Eliza Marshall

Eliza Marshall was born in Doncaster in 1815. At the age of nine her family moved to Leeds where she found work at a local textile factory. Eliza was interviewed by Michael Sadler and his House of Commons Committee on 26th May, 1832.

Young girl factory worker
Young girl factory worker

Primary Sources

(1) Eliza Marshall was interviewed by Michael Sadler and his House of Commons Committee on 26th May, 1832.

Question: What was your hours of work?

Answer: When I first went to the mill we worked for six in the morning till seven in the evening. After a time we began at five in the morning, and worked till ten at night.

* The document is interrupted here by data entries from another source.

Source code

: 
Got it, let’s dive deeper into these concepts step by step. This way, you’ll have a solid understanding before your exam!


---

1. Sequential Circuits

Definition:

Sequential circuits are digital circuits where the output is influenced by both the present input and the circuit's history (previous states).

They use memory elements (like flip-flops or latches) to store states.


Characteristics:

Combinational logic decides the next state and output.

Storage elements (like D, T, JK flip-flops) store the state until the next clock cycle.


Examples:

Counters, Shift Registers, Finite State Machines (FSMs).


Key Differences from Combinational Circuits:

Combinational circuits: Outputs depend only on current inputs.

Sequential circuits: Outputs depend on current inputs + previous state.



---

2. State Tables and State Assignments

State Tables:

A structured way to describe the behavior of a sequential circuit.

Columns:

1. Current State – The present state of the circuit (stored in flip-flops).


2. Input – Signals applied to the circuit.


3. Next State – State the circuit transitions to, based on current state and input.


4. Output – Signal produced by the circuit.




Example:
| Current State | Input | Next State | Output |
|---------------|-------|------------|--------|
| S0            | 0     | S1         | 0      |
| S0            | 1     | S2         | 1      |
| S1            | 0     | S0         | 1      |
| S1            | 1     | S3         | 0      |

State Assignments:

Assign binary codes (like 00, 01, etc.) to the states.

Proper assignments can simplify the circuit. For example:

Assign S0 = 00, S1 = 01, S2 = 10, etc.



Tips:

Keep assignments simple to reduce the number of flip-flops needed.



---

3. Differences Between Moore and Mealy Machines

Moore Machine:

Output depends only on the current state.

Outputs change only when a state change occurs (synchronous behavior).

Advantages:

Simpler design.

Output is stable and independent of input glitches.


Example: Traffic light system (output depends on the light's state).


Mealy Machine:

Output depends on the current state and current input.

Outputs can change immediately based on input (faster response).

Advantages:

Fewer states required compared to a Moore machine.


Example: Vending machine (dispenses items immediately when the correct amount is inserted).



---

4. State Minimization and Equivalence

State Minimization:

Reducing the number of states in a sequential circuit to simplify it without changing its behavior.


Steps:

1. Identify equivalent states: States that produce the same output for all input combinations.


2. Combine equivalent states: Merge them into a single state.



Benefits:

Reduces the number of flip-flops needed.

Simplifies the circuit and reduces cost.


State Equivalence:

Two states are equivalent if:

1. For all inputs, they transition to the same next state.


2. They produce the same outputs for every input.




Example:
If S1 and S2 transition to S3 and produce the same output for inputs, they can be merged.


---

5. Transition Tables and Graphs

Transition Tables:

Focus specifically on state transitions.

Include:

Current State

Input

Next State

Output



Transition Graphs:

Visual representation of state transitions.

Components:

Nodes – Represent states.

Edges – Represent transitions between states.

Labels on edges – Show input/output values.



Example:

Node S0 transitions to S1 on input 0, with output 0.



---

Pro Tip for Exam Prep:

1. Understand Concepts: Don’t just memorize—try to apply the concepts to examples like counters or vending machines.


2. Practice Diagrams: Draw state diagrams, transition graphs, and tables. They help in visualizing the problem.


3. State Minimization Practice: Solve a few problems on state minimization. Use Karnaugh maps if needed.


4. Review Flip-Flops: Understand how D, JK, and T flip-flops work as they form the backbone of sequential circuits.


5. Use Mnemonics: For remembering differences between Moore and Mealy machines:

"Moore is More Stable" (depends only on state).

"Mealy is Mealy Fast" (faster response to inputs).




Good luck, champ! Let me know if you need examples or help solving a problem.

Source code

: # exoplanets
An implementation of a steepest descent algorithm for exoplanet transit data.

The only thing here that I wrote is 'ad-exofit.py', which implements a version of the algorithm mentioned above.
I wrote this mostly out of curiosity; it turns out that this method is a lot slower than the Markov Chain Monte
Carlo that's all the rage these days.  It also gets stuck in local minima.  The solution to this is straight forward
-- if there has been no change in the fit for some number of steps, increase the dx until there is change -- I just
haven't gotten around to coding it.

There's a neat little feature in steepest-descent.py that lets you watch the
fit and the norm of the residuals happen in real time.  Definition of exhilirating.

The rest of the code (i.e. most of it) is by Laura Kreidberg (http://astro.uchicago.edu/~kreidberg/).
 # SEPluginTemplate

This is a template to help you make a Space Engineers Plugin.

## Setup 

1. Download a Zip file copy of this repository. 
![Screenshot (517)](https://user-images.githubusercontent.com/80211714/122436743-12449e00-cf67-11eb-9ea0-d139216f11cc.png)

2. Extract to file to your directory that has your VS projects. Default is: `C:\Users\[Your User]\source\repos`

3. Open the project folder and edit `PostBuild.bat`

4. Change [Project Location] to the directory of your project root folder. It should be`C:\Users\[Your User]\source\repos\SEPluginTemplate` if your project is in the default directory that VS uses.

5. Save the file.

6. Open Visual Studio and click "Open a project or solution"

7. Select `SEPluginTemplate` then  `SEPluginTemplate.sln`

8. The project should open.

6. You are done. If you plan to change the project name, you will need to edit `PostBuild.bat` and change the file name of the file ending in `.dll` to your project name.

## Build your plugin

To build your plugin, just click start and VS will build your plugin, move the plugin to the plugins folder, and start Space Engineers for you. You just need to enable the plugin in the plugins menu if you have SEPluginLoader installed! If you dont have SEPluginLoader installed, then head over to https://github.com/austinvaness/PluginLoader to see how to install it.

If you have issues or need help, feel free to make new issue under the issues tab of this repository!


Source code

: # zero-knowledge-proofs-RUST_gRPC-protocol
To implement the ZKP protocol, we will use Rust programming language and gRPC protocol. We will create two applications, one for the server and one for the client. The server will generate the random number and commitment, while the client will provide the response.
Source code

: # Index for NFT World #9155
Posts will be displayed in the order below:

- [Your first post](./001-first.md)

Question: Were you very much fatigued by that length of labour?

Answer: Yes.

Question: Did they beat you?

Answer: When I was younger they used to do it often.

Question: Did the labour affect your limbs?

Answer: Yes, when we worked over-hours I was worse by a great deal; I had stuff to rub my knees; and I used to rub my joints a quarter of an hour, and sometimes an hour or two.

Question: Were you straight before that?

Answer: Yes, I was; my master knows that well enough; and when I have asked for my wages, he said that I could not run about as I had been used to do.

Question: Are you crooked now?

Answer: Yes, I have an iron on my leg; my knee is contracted.

Question: Have the surgeons in the Infirmary told you by what your deformity was occasioned?

Answer: Yes, one of them said it was by standing; the marrow is dried out of the bone, so that there is no natural strength in it.

Question: You were quite straight till you had to labour so long in those mills?

Answer: Yes, I was as straight as any one.